New ObamaCare Version Claims Not to Increase Federal Deficit, But It Explodes State Deficits, and Relies on Mythical Savings and Unlikely Medicare Cuts
Democrats are cheering a Congressional Budget Office decision to “score” the Senate Finance Committee’s version of ObamaCare as not increasing the federal budget deficit. But it pays for some of ObamaCare’s massive cost by expanding state Medicaid programs, shifting its cost to the states. That will radically increase state budget deficits. Moreover, this version of ObamaCare, while cheaper than the four other versions, still relies on mythical cost savings and massive cuts to Medicare that are likely to be canceled after ObamaCare is enacted, to avoid enraging seniors and doctors. Rather than keeping costs down, ObamaCare outsources them to state governments and people with insurance.

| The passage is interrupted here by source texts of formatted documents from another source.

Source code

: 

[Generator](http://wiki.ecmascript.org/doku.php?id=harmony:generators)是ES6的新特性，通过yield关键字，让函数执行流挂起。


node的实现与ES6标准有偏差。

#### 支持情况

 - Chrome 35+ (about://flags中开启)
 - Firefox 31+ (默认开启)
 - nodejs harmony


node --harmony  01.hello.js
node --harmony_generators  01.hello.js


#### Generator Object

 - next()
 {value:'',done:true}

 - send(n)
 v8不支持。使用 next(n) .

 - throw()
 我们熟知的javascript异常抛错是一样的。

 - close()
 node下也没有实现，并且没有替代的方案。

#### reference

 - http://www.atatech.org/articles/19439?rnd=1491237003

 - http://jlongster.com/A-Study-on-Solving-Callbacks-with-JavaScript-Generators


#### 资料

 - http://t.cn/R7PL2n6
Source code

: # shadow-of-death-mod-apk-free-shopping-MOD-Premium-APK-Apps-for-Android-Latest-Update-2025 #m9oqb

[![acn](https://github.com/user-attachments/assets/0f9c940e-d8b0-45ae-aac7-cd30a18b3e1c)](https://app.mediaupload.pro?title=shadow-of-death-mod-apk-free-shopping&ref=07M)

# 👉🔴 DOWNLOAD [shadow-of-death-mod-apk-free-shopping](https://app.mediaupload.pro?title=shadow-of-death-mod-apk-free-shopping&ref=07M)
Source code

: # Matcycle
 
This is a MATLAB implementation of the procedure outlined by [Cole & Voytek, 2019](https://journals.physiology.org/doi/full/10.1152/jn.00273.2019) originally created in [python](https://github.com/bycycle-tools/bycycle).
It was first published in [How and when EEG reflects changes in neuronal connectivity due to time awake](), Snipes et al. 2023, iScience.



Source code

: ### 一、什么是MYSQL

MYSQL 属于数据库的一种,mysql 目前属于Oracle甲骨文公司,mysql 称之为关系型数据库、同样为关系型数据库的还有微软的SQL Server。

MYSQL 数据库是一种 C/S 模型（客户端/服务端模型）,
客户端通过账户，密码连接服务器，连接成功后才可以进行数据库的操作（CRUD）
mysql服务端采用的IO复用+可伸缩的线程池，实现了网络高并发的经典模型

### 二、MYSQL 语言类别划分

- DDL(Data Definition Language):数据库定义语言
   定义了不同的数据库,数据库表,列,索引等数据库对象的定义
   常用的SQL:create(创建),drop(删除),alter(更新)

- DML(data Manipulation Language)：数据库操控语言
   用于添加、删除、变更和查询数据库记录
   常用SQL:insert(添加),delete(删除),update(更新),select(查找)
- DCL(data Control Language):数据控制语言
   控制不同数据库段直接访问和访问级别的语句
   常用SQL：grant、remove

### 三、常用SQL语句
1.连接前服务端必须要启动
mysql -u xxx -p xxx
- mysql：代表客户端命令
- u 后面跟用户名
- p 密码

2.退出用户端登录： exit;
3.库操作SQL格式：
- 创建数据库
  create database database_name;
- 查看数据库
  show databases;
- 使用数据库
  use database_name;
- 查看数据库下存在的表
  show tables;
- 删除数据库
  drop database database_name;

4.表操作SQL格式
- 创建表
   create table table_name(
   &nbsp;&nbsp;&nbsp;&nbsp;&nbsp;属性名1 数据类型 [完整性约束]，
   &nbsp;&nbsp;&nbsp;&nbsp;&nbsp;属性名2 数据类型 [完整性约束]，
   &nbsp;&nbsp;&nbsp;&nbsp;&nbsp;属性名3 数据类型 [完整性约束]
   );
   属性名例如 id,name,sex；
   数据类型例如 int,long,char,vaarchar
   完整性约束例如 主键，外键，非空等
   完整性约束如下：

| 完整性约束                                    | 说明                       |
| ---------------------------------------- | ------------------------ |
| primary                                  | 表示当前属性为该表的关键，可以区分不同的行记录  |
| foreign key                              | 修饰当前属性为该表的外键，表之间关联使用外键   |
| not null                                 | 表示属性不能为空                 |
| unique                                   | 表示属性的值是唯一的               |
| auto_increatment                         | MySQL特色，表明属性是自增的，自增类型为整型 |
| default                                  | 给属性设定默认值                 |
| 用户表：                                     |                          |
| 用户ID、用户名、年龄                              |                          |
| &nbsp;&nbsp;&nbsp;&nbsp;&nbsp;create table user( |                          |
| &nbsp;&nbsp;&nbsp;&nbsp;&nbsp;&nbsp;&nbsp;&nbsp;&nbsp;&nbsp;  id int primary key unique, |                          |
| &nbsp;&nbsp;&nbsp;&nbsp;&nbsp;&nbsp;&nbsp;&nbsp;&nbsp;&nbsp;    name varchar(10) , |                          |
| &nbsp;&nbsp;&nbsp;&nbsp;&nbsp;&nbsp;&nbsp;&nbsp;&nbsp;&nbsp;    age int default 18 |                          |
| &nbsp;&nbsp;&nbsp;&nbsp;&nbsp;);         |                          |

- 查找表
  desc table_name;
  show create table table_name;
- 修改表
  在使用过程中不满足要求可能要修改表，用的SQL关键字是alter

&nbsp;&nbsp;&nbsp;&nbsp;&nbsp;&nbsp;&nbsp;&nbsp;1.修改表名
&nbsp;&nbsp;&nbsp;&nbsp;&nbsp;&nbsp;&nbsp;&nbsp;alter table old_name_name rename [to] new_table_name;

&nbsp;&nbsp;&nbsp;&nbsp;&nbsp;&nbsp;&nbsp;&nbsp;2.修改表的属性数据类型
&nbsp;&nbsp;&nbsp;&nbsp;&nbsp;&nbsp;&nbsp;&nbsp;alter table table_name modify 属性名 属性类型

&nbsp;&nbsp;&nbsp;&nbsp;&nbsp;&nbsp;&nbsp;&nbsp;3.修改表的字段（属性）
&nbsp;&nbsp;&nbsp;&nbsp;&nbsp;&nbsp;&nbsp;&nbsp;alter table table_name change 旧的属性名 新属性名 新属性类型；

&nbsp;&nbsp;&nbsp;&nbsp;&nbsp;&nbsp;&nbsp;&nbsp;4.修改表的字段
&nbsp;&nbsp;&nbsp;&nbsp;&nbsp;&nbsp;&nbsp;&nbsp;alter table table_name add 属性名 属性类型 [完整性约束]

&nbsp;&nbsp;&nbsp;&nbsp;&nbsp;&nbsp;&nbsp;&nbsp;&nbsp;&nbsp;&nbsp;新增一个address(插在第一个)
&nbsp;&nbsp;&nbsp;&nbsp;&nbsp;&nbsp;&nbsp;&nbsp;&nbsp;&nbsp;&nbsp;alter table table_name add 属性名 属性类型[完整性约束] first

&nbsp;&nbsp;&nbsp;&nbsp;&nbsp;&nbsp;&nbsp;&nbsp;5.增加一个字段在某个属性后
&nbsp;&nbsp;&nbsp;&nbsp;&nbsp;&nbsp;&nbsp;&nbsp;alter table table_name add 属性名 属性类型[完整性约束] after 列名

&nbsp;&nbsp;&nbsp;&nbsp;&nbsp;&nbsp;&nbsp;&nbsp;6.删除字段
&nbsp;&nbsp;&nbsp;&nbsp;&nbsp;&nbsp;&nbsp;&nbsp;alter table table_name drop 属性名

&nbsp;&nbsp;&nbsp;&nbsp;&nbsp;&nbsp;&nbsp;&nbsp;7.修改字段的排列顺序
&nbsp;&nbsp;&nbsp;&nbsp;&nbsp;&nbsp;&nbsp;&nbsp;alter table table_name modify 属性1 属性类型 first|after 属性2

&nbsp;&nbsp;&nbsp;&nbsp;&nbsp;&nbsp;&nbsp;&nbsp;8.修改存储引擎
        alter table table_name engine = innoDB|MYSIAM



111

This version of ObamaCare “proposes to spend more than $800 billion in the midst of an explosion of federal spending and debt to create a new entitlement program, the cost of which CBO says will grow at more than 8 percent a year (faster than health care costs grow now), and to raise taxes by almost $200 billion in the midst of a recession. It then proposes to make up the difference by massive cuts in Medicare which, as CBO notes, are unlikely to actually materialize.”
The Congressional Budget Office “scored” the bill as not increasing the deficit, but in doing so, it admitted that the bill does not even exist except as a concept, and that its details have yet to be fleshed out. Senate leaders intend to have the Finance Committee vote on the bill before its text is even available, and to have the Senate vote on the bill with virtually no advance notice, after major changes are made to the broad outline of the bill approved by the Committee (to add a potentially-costly “public option”).
ObamaCare would pay to cover some currently uninsured people by expanding state Medicaid programs. Tennessee Governor Phil Bredesen (D) is criticizing Obama’s health-care plan as “the mother of all unfunded mandates,” saying it will force states to spend so much that they will have to either massively raise taxes, or run large budget deficits that violate state constitutions.
Some people who currently have employer-provided insurance or individual insurance policies will lose that insurance under ObamaCare. In states that adopted major provisions of ObamaCare, the number of privately-insured people fell, as the cost of their insurance skyrocketed. “The Congressional Budget Office analyzed” ObamaCare “and said that by 2016 some 3 million people who now have employer-based care would lose it because their employers would decide to stop offering it.” Some of these people will wind up on Medicaid, which ObamaCare will expand to cover some people who are not poor enough to be covered now.
While the CBO has scored this version of ObamaCare as not increasing the federal budget deficit (unlike the 4 other versions of ObamaCare pending in Congress, which the CBO admits would explode the deficit), some of Obama’s own advisers are more skeptical. Earlier, adviser Martin Feldstein said that Obama’s health-care plan would explode the federal budget deficit and lead to “crippling deficits,” as well as “higher taxes, debt payments, and interest rates” that would cut America’s standard of living. Feldstein also noted that Obama’s health-care plan would harm people with insurance, and predicted that it would lead to massive tax increases. Other analysts have predicted that it will drive up medical costs and inflation.
Obama is relying on $2 trillion in imaginary savings to pay for his health care plan. He is also relying on tax increases, which breaks Obama’s campaign promise not to raise taxes on the middle class.
Fact-checkers say Obama is lying about health-care. CNN Money says ObamaCare would take away 5 freedoms.